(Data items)

· · ·

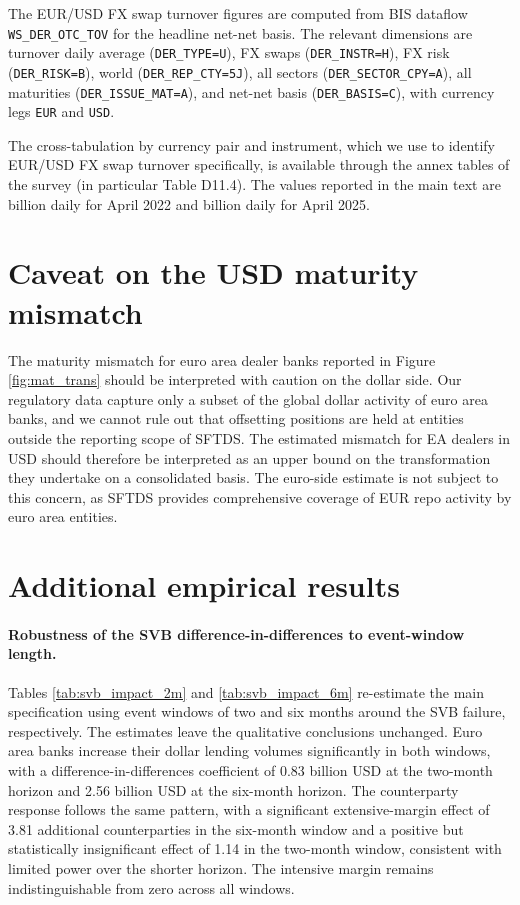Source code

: \documentclass[english, 12pt, oneside]{article}
\begin{document}
{\sloppy The EUR/USD FX swap turnover figures are computed from BIS dataflow \texttt{WS\_DER\_OTC\_TOV}  for the headline net-net basis. The relevant dimensions are turnover daily average (\texttt{DER\_TYPE=U}), FX swaps (\texttt{DER\_INSTR=H}), FX risk (\texttt{DER\_RISK=B}), world (\texttt{DER\_REP\_CTY=5J}), all sectors (\texttt{DER\_SECTOR\_CPY=A}), all maturities (\texttt{DER\_ISSUE\_MAT=A}), and net-net basis (\texttt{DER\_BASIS=C}), with currency legs \texttt{EUR} and \texttt{USD}.\par}

 The cross-tabulation by currency pair and instrument, which we use to identify EUR/USD FX swap turnover specifically, is available  through the  annex tables of the survey (in particular Table D11.4). The values reported in the main text are  billion daily for April 2022 and  billion daily for April 2025.

\section{Caveat on the USD maturity mismatch}
\label{subsec:fact2}

The maturity mismatch for euro area dealer banks reported in Figure \ref{fig:mat_trans} should be interpreted with caution on the dollar side. Our regulatory data capture only a subset of the global dollar activity of euro area banks, and we cannot rule out that offsetting positions are held at entities outside the reporting scope of SFTDS. The estimated mismatch for EA dealers in USD should therefore be interpreted as an upper bound on the transformation they undertake on a consolidated basis. The euro-side estimate is not subject to this concern, as SFTDS provides comprehensive coverage of EUR repo activity by euro area entities.

\section{Additional empirical results}

\paragraph{Robustness of the SVB difference-in-differences to event-window length.} Tables \ref{tab:svb_impact_2m} and \ref{tab:svb_impact_6m} re-estimate the main specification using event windows of two and six months around the SVB failure, respectively. The estimates leave the qualitative conclusions unchanged. Euro area banks increase their dollar lending volumes significantly in both windows, with a difference-in-differences coefficient of 0.83 billion USD at the two-month horizon and 2.56 billion USD at the six-month horizon. The counterparty response follows the same pattern, with a significant extensive-margin effect of 3.81 additional counterparties in the six-month window and a positive but statistically insignificant effect of 1.14 in the two-month window, consistent with limited power over the shorter horizon. The intensive margin remains indistinguishable from zero across all windows.
\end{document}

· · ·

WORK ITEM: Only lines that contain the string "section" count; pick each one out of the records and copy it.

REPLY TO THE TASK:
\section{Caveat on the USD maturity mismatch}
\section{Additional empirical results}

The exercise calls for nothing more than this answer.